Title: [90419] trunk/Tools

Revision: 90419
Author: dpra...@chromium.org
Date: 2011-07-05 17:12:06 -0700 (Tue, 05 Jul 2011)

Log Message

2011-07-05  Dirk Pranke  <dpra...@chromium.org>

        nrwt: allow for multiple http shards
        https://bugs.webkit.org/show_bug.cgi?id=63116


        Reviewed by Tony Chang.

        This modifies the sharding logic to support multiple http
        shards, but for now we clamp to one shard until we can test
        perf impact and flakiness impact.

        * Scripts/webkitpy/layout_tests/layout_package/manager.py:
        * Scripts/webkitpy/layout_tests/layout_package/manager_unittest.py:

Modified Paths

trunk/Tools/ChangeLog
trunk/Tools/Scripts/webkitpy/layout_tests/layout_package/manager.py
trunk/Tools/Scripts/webkitpy/layout_tests/layout_package/manager_unittest.py

Diff

Modified: trunk/Tools/ChangeLog (90418 => 90419)
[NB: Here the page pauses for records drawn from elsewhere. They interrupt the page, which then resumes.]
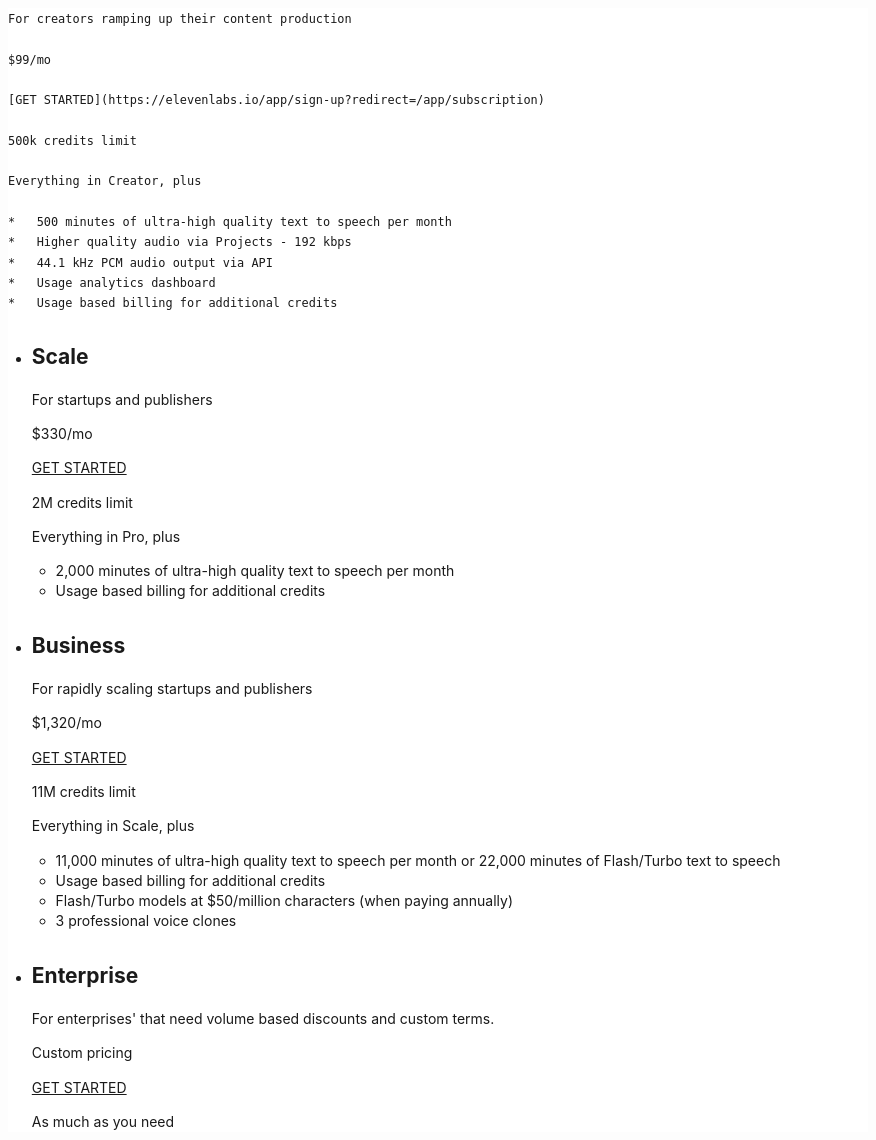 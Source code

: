     For creators ramping up their content production
    
    $99/mo
    
    [GET STARTED](https://elevenlabs.io/app/sign-up?redirect=/app/subscription)
    
    500k credits limit
    
    Everything in Creator, plus
    
    *   500 minutes of ultra-high quality text to speech per month
    *   Higher quality audio via Projects - 192 kbps
    *   44.1 kHz PCM audio output via API
    *   Usage analytics dashboard
    *   Usage based billing for additional credits
    
*   Scale
    -----
    
    For startups and publishers
    
    $330/mo
    
    [GET STARTED](https://elevenlabs.io/app/sign-up?redirect=/app/subscription)
    
    2M credits limit
    
    Everything in Pro, plus
    
    *   2,000 minutes of ultra-high quality text to speech per month
    *   Usage based billing for additional credits
    
*   Business
    --------
    
    For rapidly scaling startups and publishers
    
    $1,320/mo
    
    [GET STARTED](https://elevenlabs.io/app/sign-up?redirect=/app/subscription)
    
    11M credits limit
    
    Everything in Scale, plus
    
    *   11,000 minutes of ultra-high quality text to speech per month or 22,000 minutes of Flash/Turbo text to speech
    *   Usage based billing for additional credits
    *   Flash/Turbo models at $50/million characters (when paying annually)
    *   3 professional voice clones
    
*   Enterprise
    ----------
    
    For enterprises' that need volume based discounts and custom terms.
    
    Custom pricing
    
    [GET STARTED](https://elevenlabs.io/contact-sales)
    
    As much as you need
     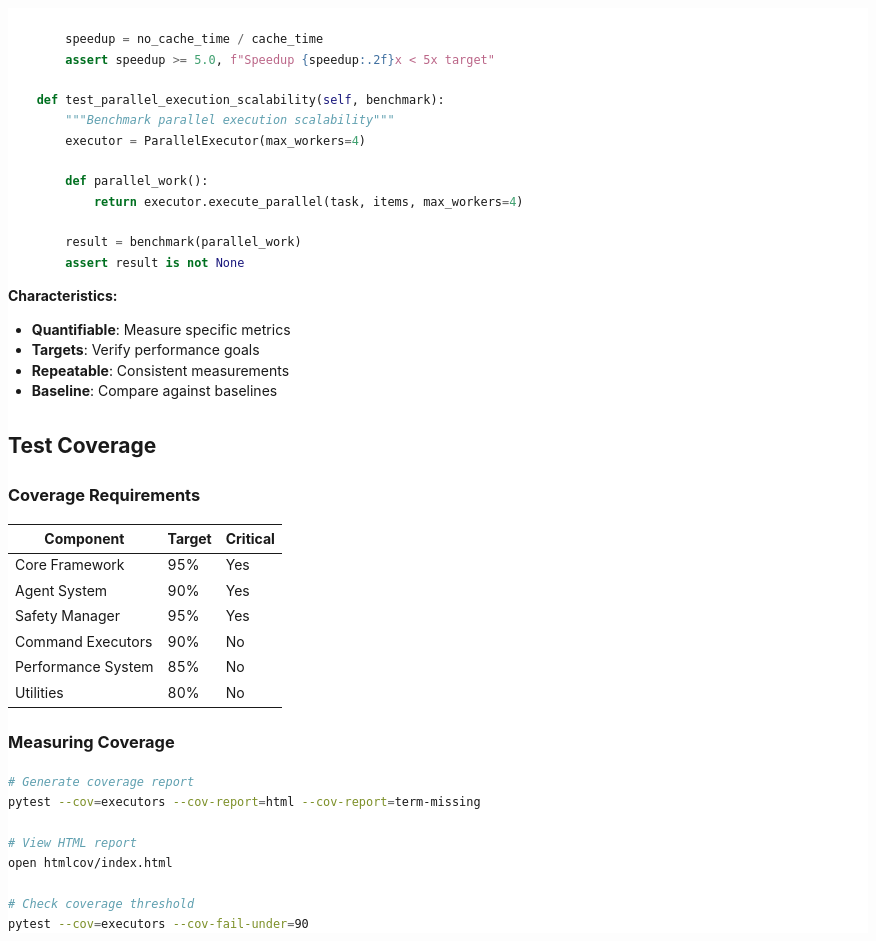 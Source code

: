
 ```python

        speedup = no_cache_time / cache_time
        assert speedup >= 5.0, f"Speedup {speedup:.2f}x < 5x target"

    def test_parallel_execution_scalability(self, benchmark):
        """Benchmark parallel execution scalability"""
        executor = ParallelExecutor(max_workers=4)

        def parallel_work():
            return executor.execute_parallel(task, items, max_workers=4)

        result = benchmark(parallel_work)
        assert result is not None
```

**Characteristics:**
- **Quantifiable**: Measure specific metrics
- **Targets**: Verify performance goals
- **Repeatable**: Consistent measurements
- **Baseline**: Compare against baselines

## Test Coverage

### Coverage Requirements

| Component | Target | Critical |
|-----------|--------|----------|
| Core Framework | 95% | Yes |
| Agent System | 90% | Yes |
| Safety Manager | 95% | Yes |
| Command Executors | 90% | No |
| Performance System | 85% | No |
| Utilities | 80% | No |

### Measuring Coverage

```bash
# Generate coverage report
pytest --cov=executors --cov-report=html --cov-report=term-missing

# View HTML report
open htmlcov/index.html

# Check coverage threshold
pytest --cov=executors --cov-fail-under=90
```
--- trunk/Tools/ChangeLog	2011-07-06 00:08:36 UTC (rev 90418)
+++ trunk/Tools/ChangeLog	2011-07-06 00:12:06 UTC (rev 90419)
@@ -7,6 +7,20 @@
 
 2011-07-05  Dirk Pranke  <dpra...@chromium.org>
 
+        nrwt: allow for multiple http shards
+        https://bugs.webkit.org/show_bug.cgi?id=63116
+
+        Reviewed by Tony Chang.
+
+        This modifies the sharding logic to support multiple http
+        shards, but for now we clamp to one shard until we can test
+        perf impact and flakiness impact.
+
+        * Scripts/webkitpy/layout_tests/layout_package/manager.py:
+        * Scripts/webkitpy/layout_tests/layout_package/manager_unittest.py:
+
+2011-07-05  Dirk Pranke  <dpra...@chromium.org>
+
         Re-land nrwt: make sharding tests needing locks less hard-coded
         https://bugs.webkit.org/show_bug.cgi?id=63112

Modified: trunk/Tools/Scripts/webkitpy/layout_tests/layout_package/manager.py (90418 => 90419)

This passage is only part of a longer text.